Fiscal squeeze meets global protectionism

The move to rationalize RoDTEP benefits is a direct fallout of the FY27 Union Budget, which saw the scheme’s allocation plummet from ₹18,233 crore to just ₹10,000 crore. For the textile sector—a high-volume, low-margin industry—this isn’t just a policy adjustment; it’s a direct hit to price competitiveness.

Industry veterans warn that because RoDTEP is designed to neutralize domestic taxes that cannot be recovered otherwise, cutting these rates is equivalent to exporting Indian taxes to global markets. In a sector where a 1% cost difference can determine whether a contract stays in India or moves to Vietnam or Bangladesh, a 50% reduction in tax remission is a significant blow.

Indicator

FY2025-26 (Actuals)

FY2026-27 (Budgeted)

% Change

RoDTEP Allocation

₹18,233 Crore

₹10,000 Crore

-45.15%

Max RoDTEP Rate

4.30%

2.15%

-50.00%

Cotton Staple Cap

₹1.60/kg

₹0.80/kg

-50.00%

The 150-Day US tariff seesaw

Compounding the domestic subsidy cut is the erratic trade signals coming from Washington. Following a US Supreme Court ruling that struck down previous "emergency" tariffs, the Trump administration initially signaled a 10% global surcharge under Section 122 of the Trade Act of 1974. However, within 24 hours, that figure was revised upward to 15%, effective February 24, 2026.

While this 15% rate is currently the ceiling permitted under Section 122 for a 150-day window, the lack of a permanent bilateral deal leaves Indian goods in a "no-man's land" of pricing. The Global Trade Research Initiative (GTRI) notes that Indian exporters are currently rushing shipments to beat further escalations, yet they now find themselves doing so with significantly reduced domestic support.

Apparel hubs in the crosshairs

For apparel clusters in Tirupur, Noida, and Ludhiana, the timing is "deeply disturbing." Many exporters had already locked in prices for the upcoming spring-summer season based on previous RoDTEP rates. The "immediate effect" of the DGFT notification means that shipments currently at ports or in mid-production will no longer fetch the expected rebates.

According to data from the Confederation of Indian Textile Industry (CITI), combined textile and apparel exports already fell by 3.75% in January 2026 to $3.27 billion. This trend is expected to worsen as the effective tax burden rises.

Consider cas of a cotton exporter

A mid-sized cotton yarn exporter typically operates on a net margin of 3-4%. Previously, a RoDTEP rebate of 3% acted as their primary profit buffer, allowing them to price a unit at ₹97 instead of ₹100 to remain competitive against Vietnamese suppliers. With the rebate now slashed to 1.5%, their effective cost jumps to ₹98.5. In the high-volume US retail market, this 1.5% hike is often enough for a buyer to shift the entire seasonal contract to a duty-exempt competitor like Bangladesh.

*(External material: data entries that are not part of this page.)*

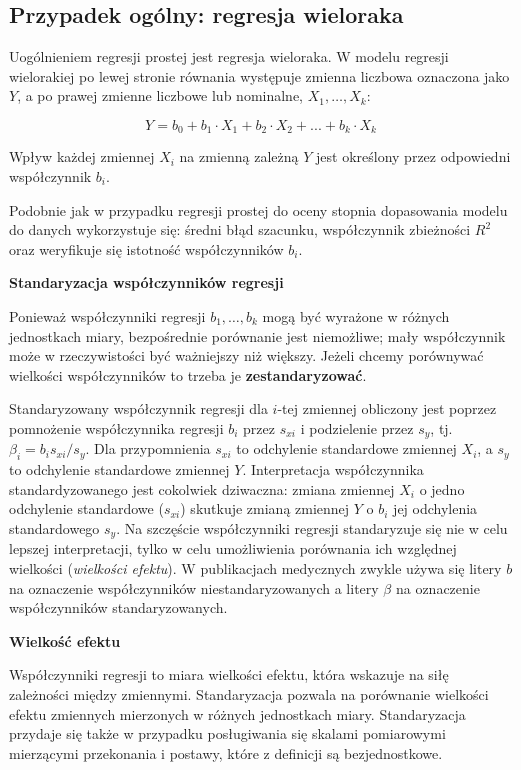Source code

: \documentclass[
  openany]{book}
\begin{document}
\hypertarget{przypadek-oguxf3lny-regresja-wieloraka}{%
\subsection{Przypadek ogólny: regresja wieloraka}\label{przypadek-oguxf3lny-regresja-wieloraka}}

Uogólnieniem regresji prostej jest regresja wieloraka. W modelu
regresji wielorakiej po lewej stronie równania występuje zmienna
liczbowa oznaczona jako \(Y\), a po prawej zmienne liczbowe
lub nominalne, \(X_1, \ldots, X_k\):

\[Y = b_0 + b_1 \cdot X_1 + b_2 \cdot X_2 + ... + b_k \cdot X_k \]

Wpływ każdej
zmiennej \(X_i\) na zmienną zależną \(Y\) jest określony przez odpowiedni współczynnik \(b_i\).

Podobnie jak w przypadku regresji prostej do oceny stopnia dopasowania modelu do danych
wykorzystuje się: średni błąd szacunku, współczynnik zbieżności \(R^2\) oraz
weryfikuje się istotność współczynników \(b_i\).

\textbf{Standaryzacja współczynników regresji}

Ponieważ współczynniki regresji \(b_1, …, b_k\) mogą być wyrażone w różnych jednostkach miary,
bezpośrednie porównanie jest niemożliwe; mały współczynnik może w rzeczywistości być ważniejszy niż większy.
Jeżeli chcemy porównywać wielkości współczynników to trzeba je \textbf{zestandaryzować}.

Standaryzowany współczynnik regresji dla \(i\)-tej zmiennej
obliczony jest poprzez pomnożenie współczynnika regresji \(b_i\) przez \(s_{xi}\)
i podzielenie przez \(s_y\), tj. \(\beta_i = b_i s_{xi}/ s_y\). Dla przypomnienia \(s_{xi}\)
to odchylenie standardowe zmiennej \(X_i\), a \(s_y\) to odchylenie standardowe zmiennej \(Y\).
Interpretacja współczynnika standardyzowanego jest cokolwiek dziwaczna:
zmiana zmiennej \(X_i\) o jedno odchylenie standardowe (\(s_{xi}\))
skutkuje zmianą zmiennej \(Y\) o \(b_i\) jej odchylenia standardowego \(s_y\).
Na szczęście współczynniki regresji standaryzuje się nie w celu lepszej interpretacji,
tylko w celu umożliwienia porównania ich względnej wielkości (\emph{wielkości efektu}).
W publikacjach medycznych zwykle używa się litery \(b\) na oznaczenie współczynników niestandaryzowanych
a litery \(\beta\) na oznaczenie współczynników standaryzowanych.

\textbf{Wielkość efektu}

Współczynniki regresji to miara wielkości efektu, która wskazuje na siłę zależności między zmiennymi.
Standaryzacja pozwala na porównanie wielkości efektu zmiennych mierzonych w różnych jednostkach miary.
Standaryzacja przydaje się także w przypadku posługiwania się skalami pomiarowymi mierzącymi
przekonania i postawy, które z definicji są bezjednostkowe.
\end{document}
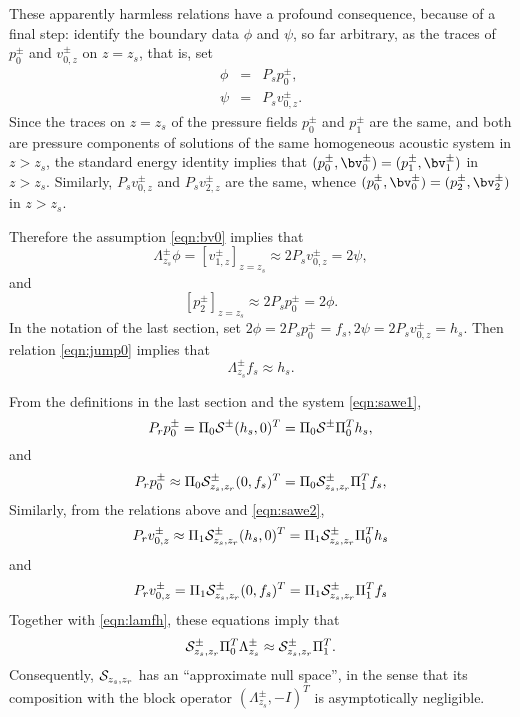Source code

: These apparently harmless relations have a profound consequence,
because of a final step: identify the boundary data $\phi$ and $\psi$,
so far arbitrary, as the traces of $p^{\pm}_0$ and $v^{\pm}_{0,z}$ on $z=z_s$,
that is, set
\begin{eqnarray}
  \phi & = & P_s p^{\pm}_0, \nonumber \\
  \psi & = & P_s v^{\pm}_{0,z}.
             \label{eqn:bv0}
\end{eqnarray}
Since the traces on $z=z_s$ of the pressure fields $p^{\pm}_0$ and $p^{\pm}_1$ are
the same, and both are pressure components of solutions of the same homogeneous
acoustic system in $z>z_s$, the standard energy identity implies that
$(p^{\pm}_0,\bv^{\pm}_0) = (p^{\pm}_1,\bv^{\pm}_1)$ in
$z > z_s$. Similarly, $P_sv^{\pm}_{0,z}$ and $P_sv^{\pm}_{2,z}$ are
the same, whence $(p^{\pm}_0,\bv^{\pm}_0) = (p^{\pm}_2,\bv^{\pm}_2)$ in
$z>z_s$.

Therefore the assumption \ref{eqn:bv0} implies that
\begin{equation}
  \label{eqn:jump0}
  \Lambda^{\pm}_{z_s}\phi = [v^{\pm}_{1,z}]_{z=z_s} \approx 2P_s v^{\pm}_{0,z}  = 2\psi,
\end{equation}
and
\begin{equation}
  \label{eqn:jump1}
[p_2^{\pm}]_{z=z_s} \approx  2P_s p^{\pm}_{0}= 2 \phi.           
\end{equation}
In the notation of the last section, set $2 \phi = 2P_sp^{\pm}_0= f_s,
2\psi = 2P_s v^{\pm}_{0,z}= h_s$. Then relation \ref{eqn:jump0}
implies that
\begin{equation}
  \label{eqn:lamfh}
  \Lambda^{\pm}_{z_s}f_s \approx h_s.
\end{equation}

From the definitions in the last section and the system \ref{eqn:sawe1},
\begin{equation}
  \label{eqn:pident0}
P_r p^{\pm}_0 = \Pi_0{\cal S}^{\pm}(h_s,0)^T = \Pi_0{\cal
  S}^{\pm}\Pi_0^Th_s,
\end{equation}
and
\begin{equation}
  \label{eqn:pident1}
P_r p^{\pm}_0 \approx \Pi_0{\cal S}^{\pm}_{z_s,z_r} (0,f_s)^T = \Pi_0{\cal
  S}^{\pm}_{z_s,z_r} \Pi_1^Tf_s,
\end{equation}
Similarly, from the relations above and \ref{eqn:sawe2},
\begin{equation}
  \label{eqn:vident0}
  P_r  v^{\pm}_{0,z}  \approx \Pi_1{\cal S}^{\pm}_{z_s,z_r}(h_s,0)^T  =
  \Pi_1{\cal S}^{\pm}_{z_s,z_r} \Pi_0^Th_s 
\end{equation}
and
\begin{equation}
  \label{eqn:vident1}
  P_r  v^{\pm}_{0,z}  = \Pi_1{\cal S}^{\pm}_{z_s,z_r}(0,f_s)^T  =
  \Pi_1{\cal S}^{\pm}_{z_s,z_r} \Pi_1^Tf_s 
\end{equation}
Together with \ref{eqn:lamfh}, these equations imply that
\begin{equation}
  \label{eqn:lamnull}
{\cal  S}_{z_s,z_r}^{\pm}\Pi_0^T\Lambda^{\pm}_{z_s} \approx {\cal S}^{\pm}_{z_s,z_r}\Pi_1^T.
\end{equation}
Consequently, ${\cal S}_{z_s,z_r}$ has an ``approximate null space'',
in the sense that its composition with the block operator
$(\Lambda^{\pm}_{z_s},-I)^T$ is asymptotically negligible.

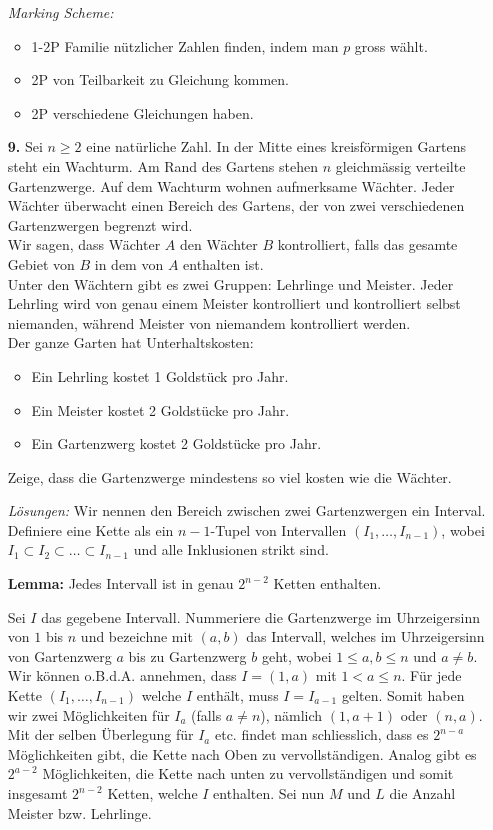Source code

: \documentclass[language=german,style=solution]{smo}
\begin{document}
\begin{enumerate}
\textit{Marking Scheme:}
\begin{itemize}
	\item 1-2P Familie nützlicher Zahlen finden, indem man $p$ gross wählt.
	\item 2P von Teilbarkeit zu Gleichung kommen.
	\item 2P verschiedene Gleichungen haben.
\end{itemize}

\newpage

\item[\textbf{9.}] %
Sei $n \geq 2$ eine natürliche Zahl. In der Mitte eines kreisförmigen Gartens steht ein Wachturm. Am Rand des Gartens stehen $n$ gleichmässig verteilte Gartenzwerge. Auf dem Wachturm wohnen aufmerksame Wächter. Jeder Wächter überwacht einen Bereich des Gartens, der von zwei verschiedenen Gartenzwergen begrenzt wird.\\
Wir sagen, dass Wächter $A$ den Wächter $B$ kontrolliert, falls das gesamte Gebiet von $B$ in dem von $A$ enthalten ist.\\
Unter den Wächtern gibt es zwei Gruppen: Lehrlinge und Meister. Jeder Lehrling wird von genau einem Meister kontrolliert und kontrolliert selbst niemanden, während Meister von niemandem kontrolliert werden.\\
Der ganze Garten hat Unterhaltskosten:
\begin{itemize}
\item Ein Lehrling kostet 1 Goldstück pro Jahr.
\item Ein Meister kostet 2 Goldstücke pro Jahr.
\item Ein Gartenzwerg kostet 2 Goldstücke pro Jahr.
\end{itemize}
Zeige, dass die Gartenzwerge mindestens so viel kosten wie die Wächter.

\textit{Lösungen:}
Wir nennen den Bereich zwischen zwei Gartenzwergen ein Interval. Definiere eine Kette als ein $n-1$-Tupel von Intervallen $(I_1,\dots,I_{n-1})$, wobei $I_1 \subset I_2\subset\dots \subset I_{n-1}$ und alle Inklusionen strikt sind.

\textbf{Lemma:} Jedes Intervall ist in genau $2^{n-2}$ Ketten enthalten.

Sei $I$ das gegebene Intervall. Nummeriere die Gartenzwerge im Uhrzeigersinn von $1$ bis $n$ und bezeichne mit $(a,b)$ das Intervall, welches im Uhrzeigersinn von Gartenzwerg $a$ bis zu Gartenzwerg $b$ geht, wobei $1\leq a,b\leq n$ und $a\neq b$. Wir können o.B.d.A. annehmen, dass $I=(1,a)$ mit $1<a\leq n$. Für jede Kette $(I_1,\dots,I_{n-1})$ welche $I$ enthält, muss $I = I_{a-1}$ gelten. Somit haben wir zwei Möglichkeiten für $I_a$ (falls $a \neq n$), nämlich $(1,a+1)$ oder $(n,a)$. Mit der selben Überlegung für $I_a$ etc. findet man schliesslich, dass es $2^{n-a}$ Möglichkeiten gibt, die Kette nach Oben zu vervollständigen. Analog gibt es $2^{a-2}$ Möglichkeiten, die Kette nach unten zu vervollständigen und somit insgesamt $2^{n-2}$ Ketten, welche $I$ enthalten.
Sei nun $M$ und $L$ die Anzahl Meister bzw. Lehrlinge. 


\end{enumerate}
\end{document}

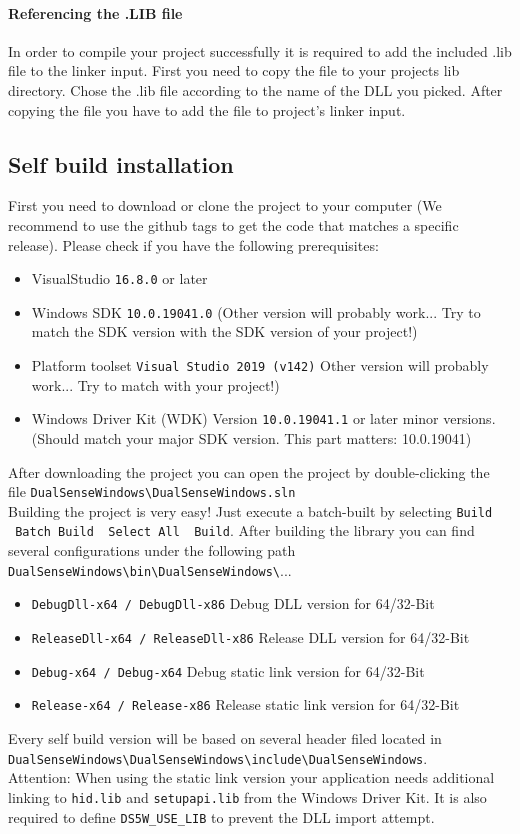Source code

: \paragraph{Referencing the .LIB file}
In order to compile your project successfully it is required to add the included .lib file to the linker input. First you need to copy the file to your projects lib directory. Chose the .lib file according to the name of the DLL you picked. After copying the file you have to add the file to project's linker input.  

\subsection{Self build installation}
First you need to download or clone the project to your computer (We recommend to use the github tags to get the code that matches a specific release). Please check if you have the following prerequisites:
\begin{itemize}
	\item VisualStudio \texttt{16.8.0} or later
	\item Windows SDK \texttt{10.0.19041.0} (Other version will probably work... Try to match the SDK version with the SDK version of your project!)
	\item Platform toolset \texttt{Visual Studio 2019 (v142)} Other version will probably work... Try to match with your project!)
	\item Windows Driver Kit (WDK) Version \texttt{10.0.19041.1} or later minor versions. (Should match your major SDK version. This part matters: 10.0.19041)
\end{itemize}
After downloading the project you can open the project by double-clicking the file \texttt{DualSenseWindows\textbackslash DualSenseWindows.sln}\\
Building the project is very easy! Just execute a batch-built by selecting \texttt{Build \textrightarrow \ Batch Build \textrightarrow \ Select All \textrightarrow \ Build}. After building the library you can find several configurations under the following path\\
\texttt{DualSenseWindows\textbackslash bin\textbackslash DualSenseWindows\textbackslash}...
\begin{itemize}
	\item \texttt{DebugDll-x64 / DebugDll-x86} Debug DLL version for 64/32-Bit
	\item \texttt{ReleaseDll-x64 / ReleaseDll-x86} Release DLL version for 64/32-Bit
	\item \texttt{Debug-x64 / Debug-x64} Debug static link version for 64/32-Bit
	\item \texttt{Release-x64 / Release-x86} Release static link version for 64/32-Bit
\end{itemize}
Every self build version will be based on several header filed located in \texttt{DualSenseWindows\textbackslash DualSenseWindows\textbackslash include\textbackslash DualSenseWindows}.\\
Attention: When using the static link version your application needs additional linking to \texttt{hid.lib} and \texttt{setupapi.lib} from the Windows Driver Kit. It is also required to define \texttt{DS5W\_USE\_LIB} to prevent the DLL import attempt. 

\newpage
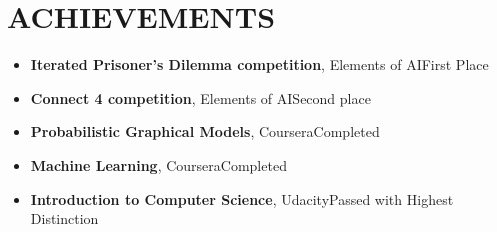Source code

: \documentclass{article}
\begin{document}
\section*{ACHIEVEMENTS}
\begin{itemize}
    \item \textbf{Iterated Prisoner's Dilemma competition}, Elements of AI\hfill First Place
    \item \textbf{Connect 4 competition}, Elements of AI\hfill Second place
	\item \textbf{Probabilistic Graphical Models}, Coursera\hfill Completed
	\item \textbf{Machine Learning}, Coursera\hfill Completed
	\item \textbf{Introduction to Computer Science}, Udacity\hfill Passed with Highest Distinction
\end{itemize}
\end{document}
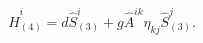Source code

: \begin{equation}
\hat H_{(4)}^i=d\hat S_{(3)}^i+g\hat A^{ik}\eta_{kj}\hat S_{(3)}^j.
\end{equation}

The textile & apparel Sector outlook

The Indian textile and apparel industry remains the nation’s second-largest employer, specializing in cotton-based garments and home textiles. Key hubs like Tirupur dominate the US market, which accounts for nearly 30% of India's apparel exports. Despite a marginal 0.61% growth in overall merchandise exports in January 2026, the sector’s share in the total export basket slipped from 9.37% to 8.96%.

The immediate financial outlook is clouded by a widening trade deficit, reaching $34.68 billion in January. Ratings agency ICRA has recently revised the apparel export outlook to "Negative," forecasting a revenue shrink of 6-9% in FY27 if current tariff pressures and subsidy cuts persist. Historically a resilient pillar of Indian trade, the sector now faces a transition period where it must survive on thinner margins until a stable India-US trade framework is finalized.